What is the work being done by the harvesting process with respect to MOM? Is the high harvest capacity causing calculators to run with high harvest time?

Document ID : KB000031045
Last Modified Date : 14/02/2018
Show Technical Document Details

Description:

This article covers EM Performance and the Harvest Cycle.

 

Solution:

Q: What is the work being done by the harvesting process with respect to MOM? Is the high harvest capacity causing calculators to run with high harvest time?

A: It is the reverse: high calculator harvest time leads to high harvest duration resulting in much of the harvest capacity being used. The target is for Harvest Duration (and SmartStor Duration, too) to stay well below 3.5 seconds to satisfy ad-hoc queries.

 

The harvest cycle is a complex real-time loop with many dependencies:  Management Module calculators, Javascript calculators, built-in calculators, alert processing, etc.

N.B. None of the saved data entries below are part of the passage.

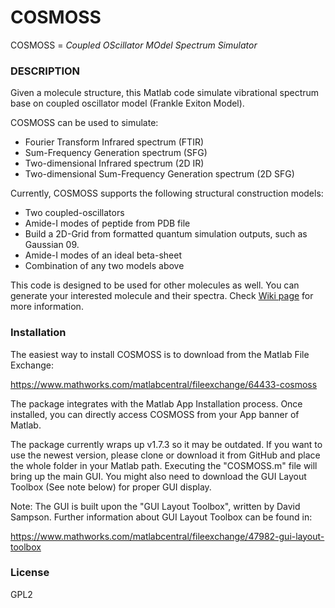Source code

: # COSMOSS 
COSMOSS = *Coupled OScillator MOdel Spectrum Simulator*

### DESCRIPTION
Given a molecule structure, this Matlab code simulate vibrational spectrum base on coupled oscillator model (Frankle Exiton Model).  

COSMOSS can be used to simulate:
* Fourier Transform Infrared spectrum (FTIR)
* Sum-Frequency Generation spectrum (SFG)
* Two-dimensional Infrared spectrum (2D IR)
* Two-dimensional Sum-Frequency Generation spectrum (2D SFG)

Currently, COSMOSS supports the following structural construction models:
* Two coupled-oscillators
* Amide-I modes of peptide from PDB file
* Build a 2D-Grid from formatted quantum simulation outputs, such as Gaussian 09. 
* Amide-I modes of an ideal beta-sheet
* Combination of any two models above

This code is designed to be used for other molecules as well. You can generate your interested molecule and their spectra. Check [Wiki page](../../wiki) for more information.

### Installation
The easiest way to install COSMOSS is to download from the Matlab File Exchange:

https://www.mathworks.com/matlabcentral/fileexchange/64433-cosmoss

The package integrates with the Matlab App Installation process. 
Once installed, you can directly access COSMOSS from your App banner of Matlab.

The package currently wraps up v1.7.3 so it may be outdated. If you want to use the newest version, please clone or download it from GitHub and place the whole folder in your Matlab path.  Executing the "COSMOSS.m" file will bring up the main GUI. You might also need to download the GUI Layout Toolbox (See note below) for proper GUI display. 

Note:
The GUI is built upon the "GUI Layout Toolbox",  written by David Sampson. Further information about GUI Layout Toolbox can be found in: 

https://www.mathworks.com/matlabcentral/fileexchange/47982-gui-layout-toolbox


### License

GPL2

   
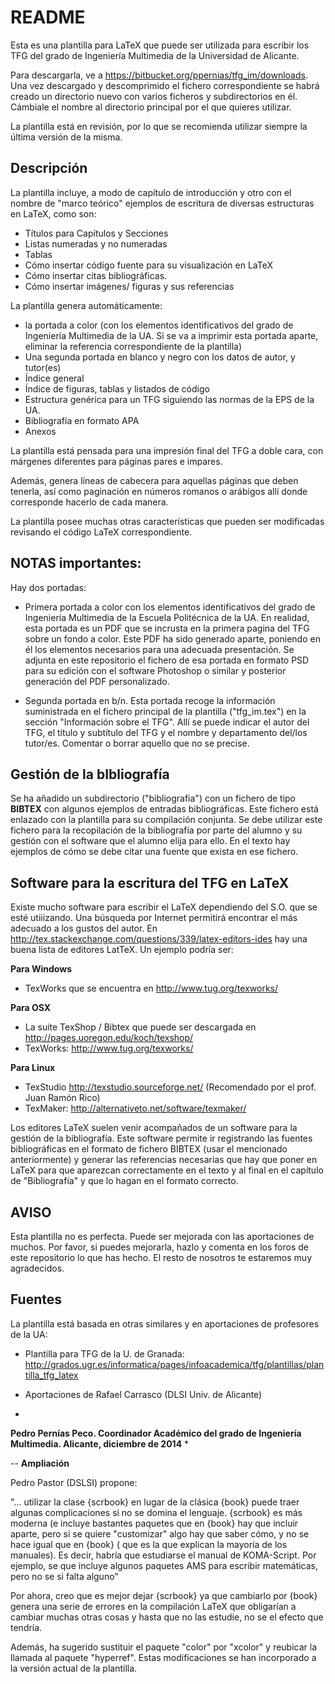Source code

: # README #

Esta es una plantilla para LaTeX que puede ser utilizada para escribir los TFG del grado de Ingeniería Multimedia de la Universidad de Alicante.

Para descargarla, ve a https://bitbucket.org/ppernias/tfg_im/downloads. Una vez descargado y descomprimido el fichero correspondiente se habrá creado un directorio nuevo con varios ficheros y subdirectorios en él. Cámbiale el nombre al directorio principal por el que quieres utilizar. 

La plantilla está en revisión, por lo que se recomienda utilizar siempre la última versión de la misma.

## Descripción ##
La plantilla incluye, a modo de capítulo de introducción y otro con el nombre de "marco teórico" ejemplos de escritura de diversas estructuras en LaTeX, como son:
 
* Títulos para Capítulos y Secciones
* Listas numeradas y no numeradas
* Tablas
* Cómo insertar código fuente para su visualización en LaTeX
* Cómo insertar citas bibliográficas.
* Cómo insertar imágenes/ figuras y sus referencias

La plantilla genera automáticamente:

* la portada a color (con los elementos identificativos del grado de Ingeniería Multimedia de la UA. Si se va a imprimir esta portada aparte, eliminar la referencia correspondiente de la plantilla)
* Una segunda portada en blanco y negro con los datos de autor, y tutor(es)
* Índice general
* Índice de figuras, tablas y listados de código
* Estructura genérica para un TFG siguiendo las normas de la EPS de la UA.
* Bibliografía en formato APA
* Anexos

La plantilla está pensada para una impresión final del TFG a doble cara, con márgenes diferentes para páginas pares e impares.

Además, genera líneas de cabecera para aquellas páginas que deben tenerla, así como paginación en números romanos o arábigos allí donde corresponde hacerlo de cada manera.

La plantilla posee muchas otras características que pueden ser modificadas revisando el código LaTeX correspondiente.

## NOTAS importantes: ##

Hay dos portadas:

* Primera portada a color con los elementos identificativos del grado de Ingeniería Multimedia de la Escuela Politécnica de la UA. En realidad, esta portada es un PDF que se incrusta en la primera pagina del TFG sobre un fondo a color. Este PDF ha sido generado aparte, poniendo en él los elementos necesarios para una adecuada presentación. Se adjunta en este repositorio el fichero de esa portada en formato PSD para su edición con el software Photoshop o similar y posterior generación del PDF personalizado.

* Segunda portada en b/n. Esta portada recoge la información suministrada en el fichero principal de la plantilla ("tfg_im.tex") en la sección "Información sobre el TFG". Allí se puede indicar el autor del TFG, el título y subtítulo del TFG y el nombre y departamento del/los tutor/es. Comentar o borrar aquello que no se precise.

## Gestión de la bIbliografía ##

Se ha añadido un subdirectorio ("bibliografia") con un fichero de tipo **BIBTEX** con algunos ejemplos de entradas bibliográficas. Este fichero está enlazado con la plantilla para su compilación conjunta. Se debe utilizar este fichero para la recopilación de la bibliografía por parte del alumno y su gestión con el software que el alumno elija para ello. En el texto hay ejemplos de cómo se debe citar una fuente que exista en ese fichero.

## Software para la escritura del TFG en LaTeX ##

Existe mucho software para escribir el LaTeX dependiendo del S.O. que se esté utiiizando. Una búsqueda por Internet permitirá encontrar el más adecuado a los gustos del autor. En http://tex.stackexchange.com/questions/339/latex-editors-ides hay una buena lista de editores LatTeX. Un ejemplo podría ser:

**Para Windows**

  * TexWorks que se encuentra en http://www.tug.org/texworks/

**Para OSX**

  * La suite TexShop / Bibtex que puede ser descargada en http://pages.uoregon.edu/koch/texshop/
  * TexWorks: http://www.tug.org/texworks/

**Para Linux**

  * TexStudio http://texstudio.sourceforge.net/ (Recomendado por el prof. Juan Ramón Rico)
  * TexMaker: http://alternativeto.net/software/texmaker/

Los editores LaTeX suelen venir acompañados de un software para la gestión de la bibliografía. Este software permite ir registrando las fuentes bibliográficas en el formato de fichero BIBTEX (usar el mencionado anteriormente) y generar las referencias necesarias que hay que poner en LaTeX para que aparezcan correctamente en el texto y al final en el capítulo de "Bibliografía" y que lo hagan en el formato correcto.

## AVISO ##
Esta plantilla no es perfecta. Puede ser mejorada con las aportaciones de muchos. Por favor, si puedes mejorarla, hazlo y comenta en los foros de este repositorio lo que has hecho. El resto de nosotros te estaremos muy agradecidos.

## Fuentes ##
La plantilla está basada en otras similares y en aportaciones de profesores de la UA:

* Plantilla para TFG de la U. de Granada: http://grados.ugr.es/informatica/pages/infoacademica/tfg/plantillas/plantilla_tfg_latex
* Aportaciones de Rafael Carrasco (DLSI Univ. de Alicante)

*
**Pedro Pernías Peco. Coordinador Académico del grado de Ingeniería Multimedia. Alicante, diciembre de 2014** 
*

--
**Ampliación**

Pedro Pastor (DSLSI) propone:

"... utilizar la clase {scrbook} en lugar de la clásica {book} puede traer algunas complicaciones si no se domina el lenguaje. {scrbook} es más moderna (e incluye bastantes paquetes que en {book} hay que incluir aparte, pero si se quiere "customizar" algo hay que saber cómo, y no se hace igual que en {book} ( que es la que explican la mayoría de los manuales). Es decir, habría que estudiarse el manual de KOMA-Script.
Por ejemplo, se que incluye algunos paquetes AMS para escribir matemáticas, pero no se si falta alguno"

Por ahora, creo que es mejor dejar {scrbook} ya que cambiarlo por {book} genera una serie de errores en la compilación LaTeX que obligarían a cambiar muchas otras cosas y hasta que no las estudie, no se el efecto que tendría. 

Además, ha sugerido sustituir el paquete "color" por "xcolor" y reubicar la llamada al paquete "hyperref". Estas modificaciones se han incorporado  a la versión actual de la plantilla.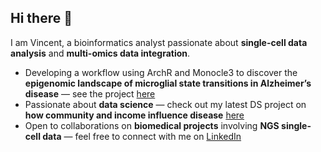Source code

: ## Hi there 👋

I am Vincent, a bioinformatics analyst passionate about **single-cell data analysis** and **multi-omics data integration**.  

- Developing a workflow using ArchR and Monocle3 to discover the **epigenomic landscape of microglial state transitions in Alzheimer’s disease** — see the project [here](https://github.com/BU-BMSIP/MG_AD_scATAC)   
- Passionate about **data science** — check out my latest DS project on **how community and income influence disease** [here](https://github.com/VHE888/US-Socioeconomic-Cancer-Analysis)  
- Open to collaborations on **biomedical projects** involving **NGS single-cell data** — feel free to connect with me on [LinkedIn](https://www.linkedin.com/in/wenshou-he/)  
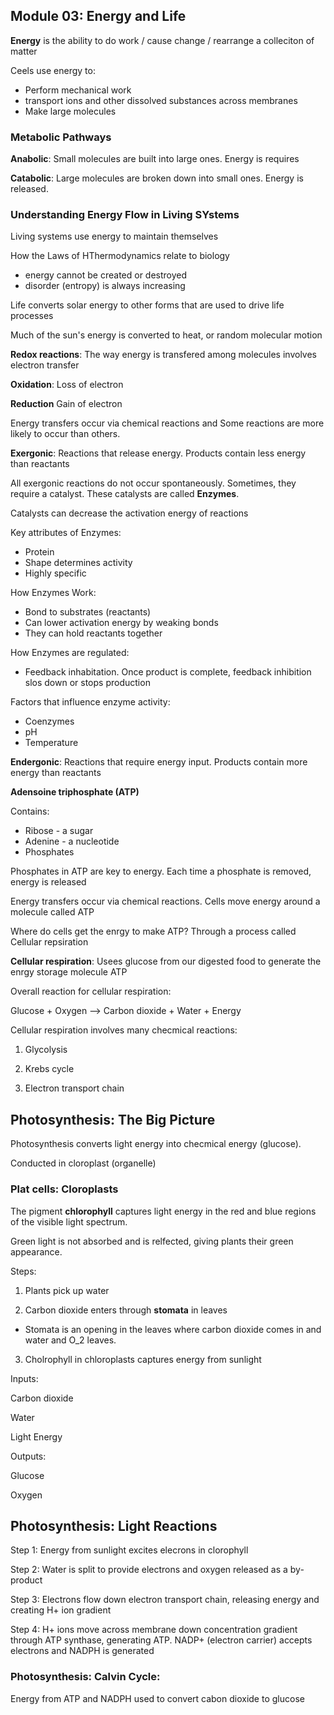 ## Module 03: Energy and Life

**Energy** is the ability to do work / cause change / rearrange a colleciton of matter

Ceels use energy to: 

* Perform mechanical work
* transport ions and other dissolved substances across membranes
* Make large molecules

### Metabolic Pathways

**Anabolic**: Small molecules are built into large ones. Energy is requires

**Catabolic**: Large molecules are broken down into small ones. Energy is released.

### Understanding Energy Flow in Living SYstems

Living systems use energy to maintain themselves

How the Laws of HThermodynamics relate to biology

* energy cannot be created or destroyed
* disorder (entropy) is always increasing

Life converts solar energy to other forms that are used to drive life processes

Much of the sun's energy is converted to heat, or random molecular motion

**Redox reactions**: The way energy is transfered among molecules involves electron transfer

**Oxidation**: Loss of electron

**Reduction** Gain of electron

Energy transfers occur via chemical reactions and Some reactions are more likely to occur than others. 

**Exergonic**: Reactions that release energy. Products contain less energy than reactants

All exergonic reactions do not occur spontaneously. Sometimes, they require a catalyst. These catalysts are called **Enzymes**.

Catalysts can decrease the activation energy of reactions

Key attributes of Enzymes: 

* Protein
* Shape determines activity
* Highly specific 

How Enzymes Work: 

* Bond to substrates (reactants)
* Can lower activation energy by weaking bonds
* They can hold reactants together

How Enzymes are regulated: 

* Feedback inhabitation. Once product is complete, feedback inhibition slos down or stops production

Factors that influence enzyme activity: 

* Coenzymes
* pH
* Temperature

**Endergonic**: Reactions that require energy input. Products contain more energy than reactants

**Adensoine triphosphate (ATP)**

Contains: 

* Ribose - a sugar
* Adenine - a nucleotide
* Phosphates

Phosphates in ATP are key to energy. Each time a phosphate is removed, energy is released

Energy transfers occur via chemical reactions. Cells move energy around a molecule called ATP

Where do cells get the enrgy to make ATP? Through a process called Cellular repsiration

**Cellular respiration**: Usees glucose from our digested food to generate the enrgy storage molecule ATP

Overall reaction for cellular respiration: 

Glucose + Oxygen --> Carbon dioxide + Water + Energy

Cellular respiration involves many checmical reactions: 

1) Glycolysis

2) Krebs cycle

3) Electron transport chain

## Photosynthesis: The Big Picture

Photosynthesis converts light energy into checmical energy (glucose).

Conducted in cloroplast (organelle)

### Plat cells: Cloroplasts

The pigment **chlorophyll** captures light energy in the red and blue regions of the visible light spectrum. 

Green light is not absorbed and is relfected, giving plants their green appearance. 

Steps: 

1) Plants pick up water

2) Carbon dioxide enters through **stomata** in leaves

* Stomata is an opening in the leaves where carbon dioxide comes in and water and O_2 leaves. 

3) Cholrophyll in chloroplasts captures energy from sunlight



Inputs: 

Carbon dioxide

Water 

Light Energy



Outputs: 

Glucose

Oxygen



## Photosynthesis: Light Reactions

Step 1: Energy from sunlight excites elecrons in clorophyll

Step 2: Water is split to provide electrons and oxygen released as a by-product

Step 3: Electrons flow down electron transport chain, releasing energy and creating H+ ion gradient

Step 4: H+ ions move across membrane down concentration gradient through ATP synthase, generating ATP. NADP+ (electron carrier) accepts electrons and NADPH is generated



### Photosynthesis: Calvin Cycle: 

Energy from ATP and NADPH used to convert cabon dioxide to glucose










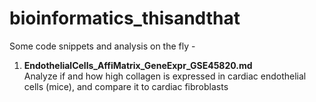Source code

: # bioinformatics_thisandthat
Some code snippets and analysis on the fly -  
1. **EndothelialCells_AffiMatrix_GeneExpr_GSE45820.md**   
Analyze if and how high collagen is expressed in cardiac endothelial cells (mice), and compare it to cardiac fibroblasts

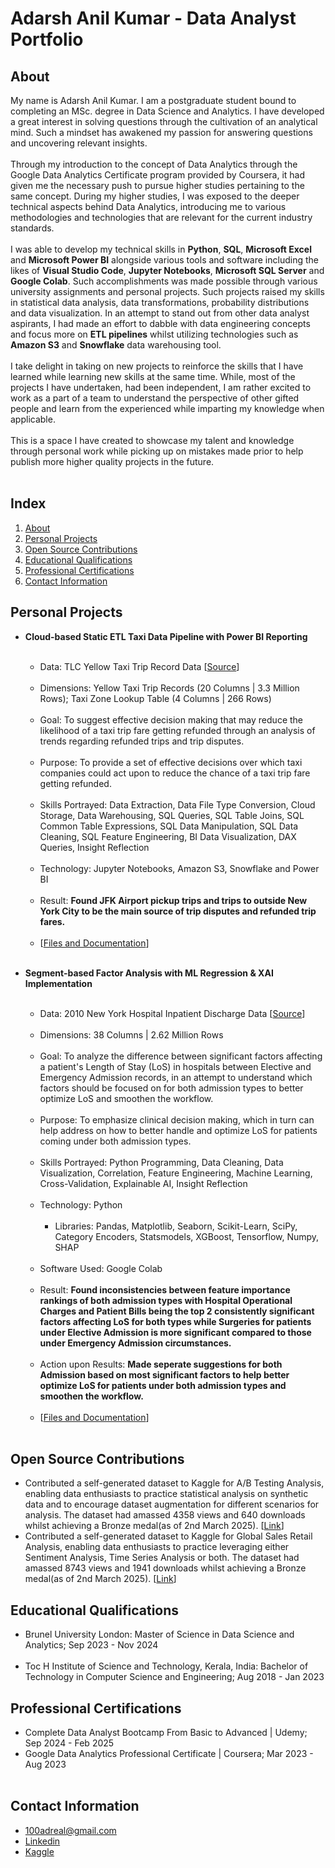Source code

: # Adarsh Anil Kumar - Data Analyst Portfolio

## About
My name is Adarsh Anil Kumar. I am a postgraduate student bound to completing an MSc. degree in Data Science and Analytics. I have developed a great interest in solving questions through the cultivation of an analytical mind. Such a mindset has awakened my passion for answering questions and uncovering relevant insights.<br><br>
Through my introduction to the concept of Data Analytics through the Google Data Analytics Certificate program provided by Coursera, it had given me the necessary push to pursue higher studies pertaining to the same concept. During my higher studies, I was exposed to the deeper technical aspects behind Data Analytics, introducing me to various methodologies and technologies that are relevant for the current industry standards.<br><br>
I was able to develop my technical skills in **Python**, **SQL**, **Microsoft Excel** and **Microsoft Power BI** alongside various tools and software including the likes of **Visual Studio Code**, **Jupyter Notebooks**, **Microsoft SQL Server** and **Google Colab**. Such accomplishments was made possible through various university assignments and personal projects. Such projects raised my skills in statistical data analysis, data transformations, probability distributions and data visualization. In an attempt to stand out from other data analyst aspirants, I had made an effort to dabble with data engineering concepts and focus more on **ETL pipelines** whilst utilizing technologies such as **Amazon S3** and **Snowflake** data warehousing tool.<br><br>
I take delight in taking on new projects to reinforce the skills that I have learned while learning new skills at the same time. While, most of the projects I have undertaken, had been independent, I am rather excited to work as a part of a team to understand the perspective of other gifted people and learn from the experienced while imparting my knowledge when applicable.<br><br> 
This is a space I have created to showcase my talent and knowledge through personal work while picking up on mistakes made prior to help publish more higher quality projects in the future.<br><br>

## Index
1. [About](https://github.com/adarsh-142/DA-Portfolio/blob/main/README.md#about)<br>
2. [Personal Projects](https://github.com/adarsh-142/DA-Portfolio/blob/main/README.md#personal-projects)<br>
3. [Open Source Contributions](https://github.com/adarsh-142/DA-Portfolio/blob/main/README.md#open-source-contributions)<br>
3. [Educational Qualifications](https://github.com/adarsh-142/DA-Portfolio/blob/main/README.md#educational-qualifications)<br>
4. [Professional Certifications](https://github.com/adarsh-142/DA-Portfolio/blob/main/README.md#professional-certifications)<br>
5. [Contact Information](https://github.com/adarsh-142/DA-Portfolio/blob/main/README.md#contact-information)<br>

## Personal Projects
- **Cloud-based Static ETL Taxi Data Pipeline with Power BI Reporting**<br><br>
  - Data: TLC Yellow Taxi Trip Record Data [[Source](https://www.nyc.gov/site/tlc/about/tlc-trip-record-data.page)]<br><br>
  - Dimensions: Yellow Taxi Trip Records (20 Columns | 3.3 Million Rows); Taxi Zone Lookup Table (4 Columns | 266 Rows)<br><br>
  - Goal: To suggest effective decision making that may reduce the likelihood of a taxi trip fare getting refunded through an analysis of trends regarding refunded trips and trip disputes.<br><br>
  - Purpose: To provide a set of effective decisions over which taxi companies could act upon to reduce the chance of a taxi trip fare getting refunded.<br><br>
  - Skills Portrayed: Data Extraction, Data File Type Conversion, Cloud Storage, Data Warehousing, SQL Queries, SQL Table Joins, SQL Common Table Expressions, SQL Data Manipulation, SQL Data Cleaning, SQL Feature Engineering, BI Data Visualization, DAX Queries, Insight Reflection<br><br>
  - Technology: Jupyter Notebooks, Amazon S3, Snowflake and Power BI<br><br>
  - Result: **Found JFK Airport pickup trips and trips to outside New York City to be the main source of trip disputes and refunded trip fares.**<br><br>
  - [[Files and Documentation]()]<br><br>

- **Segment-based Factor Analysis with ML Regression & XAI Implementation**<br><br>
  - Data: 2010 New York Hospital Inpatient Discharge Data [[Source](https://www.kaggle.com/datasets/thedevastator/2010-new-york-state-hospital-inpatient-discharge)]<br><br>
  - Dimensions: 38 Columns | 2.62 Million Rows<br><br>
  - Goal: To analyze the difference between significant factors affecting a patient's Length of Stay (LoS) in hospitals between Elective and Emergency Admission records, in an attempt to understand which factors should be focused on for both admission types to better optimize LoS and smoothen the workflow.<br><br>
  - Purpose: To emphasize clinical decision making, which in turn can help address on how to better handle and optimize LoS for patients coming under both admission types.<br><br>
  - Skills Portrayed: Python Programming, Data Cleaning, Data Visualization, Correlation, Feature Engineering, Machine Learning, Cross-Validation, Explainable AI, Insight Reflection<br><br>
  - Technology: Python<br><br>
    - Libraries: Pandas, Matplotlib, Seaborn, Scikit-Learn, SciPy, Category Encoders, Statsmodels, XGBoost, Tensorflow, Numpy, SHAP<br><br>
  - Software Used: Google Colab<br><br>
  - Result: **Found inconsistencies between feature importance rankings of both admission types with Hospital Operational Charges and Patient Bills being the top 2 consistently significant factors affecting LoS for both types while Surgeries for patients under Elective Admission is more significant compared to those under Emergency Admission circumstances.**<br><br>
  - Action upon Results: **Made seperate suggestions for both Admission based on most significant factors to help better optimize LoS for patients under both admission types and smoothen the workflow.**<br><br>
  - [[Files and Documentation](https://github.com/adarsh-142/Projects/tree/main/Segment-based%20Factor%20Analysis%20with%20ML%20Regression%20and%20XAI%20Implementation)]<br><br>

## Open Source Contributions
- Contributed a self-generated dataset to Kaggle for A/B Testing Analysis, enabling data enthusiasts to practice statistical analysis on 
  synthetic data and to encourage dataset augmentation for different scenarios for analysis. The dataset had amassed 4358 views and 640 
  downloads whilst achieving a Bronze medal(as of 2nd March 2025). [[Link](https://www.kaggle.com/datasets/adarsh0806/ab-testing-practice)]<br>
- Contributed a self-generated dataset to Kaggle for Global Sales Retail Analysis, enabling data enthusiasts to practice leveraging 
  either Sentiment Analysis, Time Series Analysis or both. The dataset had amassed 8743 views and 1941 downloads whilst achieving a 
  Bronze medal(as of 2nd March 2025). [[Link](https://www.kaggle.com/datasets/adarsh0806/influencer-merchandise-sales)]<br>
  
## Educational Qualifications
- Brunel University London: Master of Science in Data Science and Analytics; Sep 2023 - Nov 2024<br><br>
- Toc H Institute of Science and Technology, Kerala, India: Bachelor of Technology in Computer Science and Engineering; Aug 2018 - Jan 2023<br>

## Professional Certifications
- Complete Data Analyst Bootcamp From Basic to Advanced | Udemy; Sep 2024 - Feb 2025<br>
- Google Data Analytics Professional Certificate | Coursera; Mar 2023 - Aug 2023<br><br>

## Contact Information
- 100adreal@gmail.com
- [Linkedin](https://www.linkedin.com/in/adarsh-anil-kumar-734675216)
- [Kaggle](https://www.kaggle.com/adarsh0806)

Some of it is broken down in the metrics under Internal and Internal|Harvest. One Javascript calculator can raise the harvest time to above 10s resulting in many aggregated time slices and a totally unresponsive EM cluster. To check this you can remove all JS calculators from the scripts. Consequently, if harvest and calculator time drop significantly, then add them back one by one to identify the culprit(s). It could also be too many queries, e.g. from integrations.

 

Below are probable causes of EM performance degradation and the corresponding indicator metrics:

 

Agents Sending Too Many Metrics and/or Leaks.

  • Number of Metrics Handled
  • Harvest: Metrics From All Agents     (note: before clamping)
  • Number of Historical Metrics (going up)

Calculators/Alerts matching too many metrics.

  • Calculators: Total Number of Evaluated Metrics
  • Alerts: Total Number of Evaluated Metrics

Too Many Ongoing Queries or Transaction Trace Events.

  • Number of Registered Async Data Queries
  • Connections: Number of Events Processed

Too Many Broad Historical Queries.

  • SmartStor Queries Per Interval  / Cached Queries Per Interval
  • Metric Matches per Interval